Re: parsing a line with $1, $2, $3
by ww (Archbishop) on Mar 10, 2012 at 13:57 UTC
|
You'll do well to study the references Kcott provided above. The problems reflect, in some large measure, your need to clarify your understanding of what constitutes a matchable pattern and also, in part, your confusion about escaping characters -- that's only necessary when the characters are special to Perl's regex engine.
<aside> RichardK's point is well taken... but you've asked how to do this with a regex. Revising this to utilize $1, $2, $3 is left as an exercise (and not necessarily worth the time: it's often less error-prone to write multiple regexen rather than one which is monolithic.)</aside>
So, assuming that you've worked out how to get your data into the form you've shown, the following is executable (which is strongly recommended in the Monastery's guidance on asking a question) -- NOT so that you can cargo-cult what follows, but rather, to address what seem to be some coding issues.
#!/usr/bin/perl
use 5.014; # automatically invokes 'strict' and 'warnings'
# 958840
my @array = <DATA>;
for my $line(@array) {
if ( $line =~ /<h3>(.*)<\/h3>/ ) { # Note 1
say "\n\t NAME is: $1";
}
if ( $line =~ /<p class='cd1'>(.*)(?=<\/p><p>mfg)/ ) { # Note 2
say "\t Instructions 2 are: $1";
}
if ( $line =~ /\d+<\/p><p>(.*)(?=<\/p>$)/ ) { # Note 3
say "\t GENERIC NAME IS: $1.\n\t" . "-" x15; # Note 4
}
}
__DATA__
<h3>FENTANYL 25MCG/HR PATCH, TRANSDERMAL 72 HOURS</h3> <p class='cd1'>
+Restricted to NDC labeler code 50458 (Janssen) and to a maximum of te
+n (10) transdermal patches per dispensing and a maximum of three (3)

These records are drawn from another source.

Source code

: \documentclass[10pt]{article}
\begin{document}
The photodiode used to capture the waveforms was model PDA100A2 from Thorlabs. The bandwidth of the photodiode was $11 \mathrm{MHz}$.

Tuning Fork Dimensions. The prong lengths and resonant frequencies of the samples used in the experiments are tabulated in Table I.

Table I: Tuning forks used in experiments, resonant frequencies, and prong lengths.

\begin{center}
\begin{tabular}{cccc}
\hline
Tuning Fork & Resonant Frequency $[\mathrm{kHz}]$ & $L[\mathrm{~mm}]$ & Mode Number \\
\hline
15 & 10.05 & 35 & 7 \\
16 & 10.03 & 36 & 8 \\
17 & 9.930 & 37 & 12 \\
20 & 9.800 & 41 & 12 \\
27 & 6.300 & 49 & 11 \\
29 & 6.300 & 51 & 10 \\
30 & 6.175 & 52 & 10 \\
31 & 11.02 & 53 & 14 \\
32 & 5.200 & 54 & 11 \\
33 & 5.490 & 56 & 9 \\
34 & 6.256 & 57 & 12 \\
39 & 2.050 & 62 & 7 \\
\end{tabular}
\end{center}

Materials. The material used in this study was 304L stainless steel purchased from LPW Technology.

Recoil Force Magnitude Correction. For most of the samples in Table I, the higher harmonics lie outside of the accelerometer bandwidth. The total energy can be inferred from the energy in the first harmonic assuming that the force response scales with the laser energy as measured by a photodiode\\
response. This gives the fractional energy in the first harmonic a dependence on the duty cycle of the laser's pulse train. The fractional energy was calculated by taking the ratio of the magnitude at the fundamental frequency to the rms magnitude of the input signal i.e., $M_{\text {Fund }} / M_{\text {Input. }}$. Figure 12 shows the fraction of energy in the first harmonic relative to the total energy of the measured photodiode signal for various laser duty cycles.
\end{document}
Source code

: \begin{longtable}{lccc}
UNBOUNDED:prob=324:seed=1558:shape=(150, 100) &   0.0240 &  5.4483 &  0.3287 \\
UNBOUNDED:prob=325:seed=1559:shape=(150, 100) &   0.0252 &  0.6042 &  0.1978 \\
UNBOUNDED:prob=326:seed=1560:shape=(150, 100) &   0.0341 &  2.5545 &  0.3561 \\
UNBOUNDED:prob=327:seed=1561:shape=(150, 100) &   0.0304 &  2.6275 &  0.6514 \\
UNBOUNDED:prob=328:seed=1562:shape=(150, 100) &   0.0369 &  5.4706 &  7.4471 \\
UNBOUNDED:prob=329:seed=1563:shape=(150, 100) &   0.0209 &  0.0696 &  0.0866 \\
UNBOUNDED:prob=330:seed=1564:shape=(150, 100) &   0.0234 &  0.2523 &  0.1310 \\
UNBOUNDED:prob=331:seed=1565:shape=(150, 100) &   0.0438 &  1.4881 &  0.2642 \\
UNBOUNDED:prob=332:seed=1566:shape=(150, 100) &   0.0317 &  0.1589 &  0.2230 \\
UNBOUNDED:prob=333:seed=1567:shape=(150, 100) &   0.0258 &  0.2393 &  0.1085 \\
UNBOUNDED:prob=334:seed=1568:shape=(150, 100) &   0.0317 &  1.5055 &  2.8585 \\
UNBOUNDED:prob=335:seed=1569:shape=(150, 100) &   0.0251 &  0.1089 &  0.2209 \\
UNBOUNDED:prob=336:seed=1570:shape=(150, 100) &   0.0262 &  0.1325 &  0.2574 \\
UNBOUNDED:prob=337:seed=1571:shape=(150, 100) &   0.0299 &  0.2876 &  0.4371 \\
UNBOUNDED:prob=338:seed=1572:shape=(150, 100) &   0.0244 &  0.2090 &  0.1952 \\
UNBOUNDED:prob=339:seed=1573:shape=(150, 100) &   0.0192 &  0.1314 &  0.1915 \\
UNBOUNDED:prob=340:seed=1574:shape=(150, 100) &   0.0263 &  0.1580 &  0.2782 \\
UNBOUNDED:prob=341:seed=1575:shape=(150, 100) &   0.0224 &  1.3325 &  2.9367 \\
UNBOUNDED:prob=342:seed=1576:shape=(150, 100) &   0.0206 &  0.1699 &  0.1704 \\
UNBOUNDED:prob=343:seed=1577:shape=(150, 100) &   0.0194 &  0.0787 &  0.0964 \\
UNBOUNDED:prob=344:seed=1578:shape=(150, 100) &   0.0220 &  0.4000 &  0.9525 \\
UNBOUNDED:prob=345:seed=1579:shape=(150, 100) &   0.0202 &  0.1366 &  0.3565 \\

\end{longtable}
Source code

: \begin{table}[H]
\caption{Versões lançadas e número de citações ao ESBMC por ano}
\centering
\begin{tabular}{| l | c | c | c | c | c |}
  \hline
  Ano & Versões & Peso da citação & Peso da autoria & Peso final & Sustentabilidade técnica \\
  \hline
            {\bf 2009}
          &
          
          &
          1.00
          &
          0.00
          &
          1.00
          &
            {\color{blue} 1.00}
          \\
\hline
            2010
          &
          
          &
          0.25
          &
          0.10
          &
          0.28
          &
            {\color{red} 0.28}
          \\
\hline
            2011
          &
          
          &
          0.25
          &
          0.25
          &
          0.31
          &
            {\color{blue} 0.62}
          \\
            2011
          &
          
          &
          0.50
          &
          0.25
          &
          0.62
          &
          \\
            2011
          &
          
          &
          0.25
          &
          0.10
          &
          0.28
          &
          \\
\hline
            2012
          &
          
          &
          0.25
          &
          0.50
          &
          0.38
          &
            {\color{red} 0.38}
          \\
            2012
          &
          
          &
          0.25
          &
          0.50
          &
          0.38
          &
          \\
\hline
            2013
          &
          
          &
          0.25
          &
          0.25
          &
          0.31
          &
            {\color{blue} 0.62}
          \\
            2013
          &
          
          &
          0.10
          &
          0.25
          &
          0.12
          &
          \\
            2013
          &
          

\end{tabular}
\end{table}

+dispensings of any strength in a 75-day period only. </p><p>mfg codes
+:50458</p><p>DURAGESIC</p>
<h3>ACETAMINOPHEN 80MG/0.8ML SUSPENSION, DROPS(FINAL DOSAGE FORM)(ML)<
+/h3> <p class='cd1'>Restricted to individuals younger than 21 years o
+f age for the liquid and drops only. </p><p>mfg codes:68016, 63868, 6
+3162, 49348, 46122, 36800, 00904, 00536, 00472, 00113, 00067</p><p>TR
+IAMINIC FEVER REDUCER | PAIN & FEVER | NORTEMP | MAPAP INFANT | INFAN
+TS' NON-ASPIRIN | INFANT'S PAIN RELIEVER | INFANT'S PAIN RELIEF | INF
+ANT'S NON-ASPIRIN | ACETAMINOPHEN</p>
Note 1: The "m" and the escapes of '>' are unnecessary but when you use a (greedy) .* you need to tell the match operator when it can stop - namely, at "</h3> (where the slash in the HTML tag has to be escaped as you did at your line 10)
Note 2: The (?=... is a look-ahead (qv in the regex docs) and, again, you need to specify what data marks the end of what you're trying to capture -- eg, when it sees the </p><p>mfg code ....
Note 3: The $ tells the regex that the closing para tag its looking for should be the last set of chars before a newline.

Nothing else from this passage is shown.